Page 105 of The Break Out

“You fucking hurt her; I’m going to kill you.” He punches me again and that time I think blood sprays onto the ice.

There’s chaos going on around us with the rest of our team and coaches as they try to get us to stop, but Collee isn’t letting up, and I don’t want him to.

“Don’t worry, she loves everything I do to her,” I smile a bloody smile at him right as another punch rattles my brain.

A loud whistle echoes all around us, but we don’t stop. I try to land another hit on him, I feel my fist connect with his jaw, but not as hard as I intended. We’re finally pulled apart by our teammates. I don’t even fight them, but with Dumont andMcQuaid holding Collee back I can see him struggle to try and come at me again.

“I fucking knew you couldn’t help yourself. You’re a piece of shit and have been since you stepped foot in this city. You wanted to piss everyone off and only make enemies. Is that why Brynn has been so fucking depressed?

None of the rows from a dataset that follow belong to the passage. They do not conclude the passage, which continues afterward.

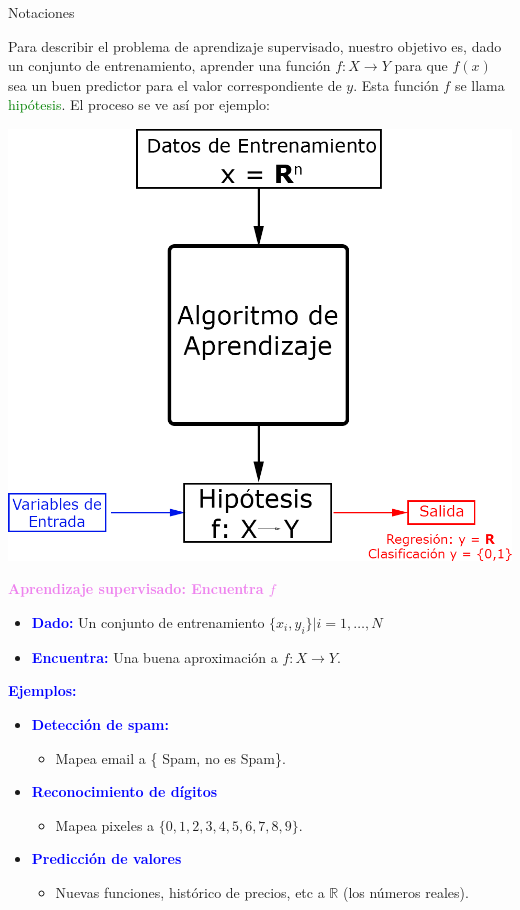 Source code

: \documentclass[11pt]{beamer}
\begin{document}
\begin{frame}{\textcolor{green!35!blue}{Notaciones}}
	
\small{Para describir el problema de aprendizaje supervisado, nuestro objetivo es, dado un conjunto de entrenamiento, aprender una funci\'on $f: X \rightarrow Y$ para que $f(x)$ sea un buen predictor  para el valor correspondiente de $y$. Esta funci\'on $f$ se llama \textcolor{green}{hip\'otesis}. El proceso se ve as\'i por ejemplo:
	
	\begin{center}
		\includegraphics[width=0.42 \textwidth]{ML19.png}	
	\end{center}}
\end{frame}


\begin{frame}{\textbf{\textcolor{violet}{Aprendizaje supervisado: Encuentra $f$}}}
	
\begin{itemize}
	\item \textbf{\textcolor{blue}{Dado:}} Un conjunto de entrenamiento $\{ x_i, y_i	\}|i = 1, \dots, N$
	\item \textbf{\textcolor{blue}{Encuentra:}} Una buena aproximaci\'on a $f: X \rightarrow Y$.
\end{itemize}

\vspace{0.3cm}

 \textbf{\textcolor{blue}{Ejemplos:}}
 
 \begin{itemize}
 	\item \textbf{\textcolor{blue}{Detecci\'on de spam:}}
 	\begin{itemize}
 		\item Mapea email a \{ Spam, no es Spam\}.
 	\end{itemize}
 	\item \textbf{\textcolor{blue}{Reconocimiento de d\'igitos}}
 	\begin{itemize}
 		\item  Mapea pixeles a $\{0,1, 2,3,4,5,6,7,8,9\}$.
 	\end{itemize}
 	\item \textbf{\textcolor{blue}{Predicci\'on de valores}}
 	\begin{itemize}
 		\item   Nuevas funciones, hist\'orico de precios, etc a $\mathbb{R}$ (los n\'umeros reales).
 	\end{itemize}
 \end{itemize}
\end{frame}
\end{document}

Because you took advantage of her and then left her? Congratulations, how does it fucking feel to be the shittiest person possible?” He doesn’t let up and his words feel worse than his punches.

Thinking about Brynn being depressed and in pain is a different type of hit. This one feels more like a stab right in the gut. So does his accusation that I’m the reason for it.

“Fuck you, Collee, she ended it with me. I would never fucking hurt her, but I know you want to make me out to be the enemy so go ahead. Fight me some more. Do whatever the fuck you want because without her I don’t give a shit anymore.” I shake off Mann and Jones holding me back.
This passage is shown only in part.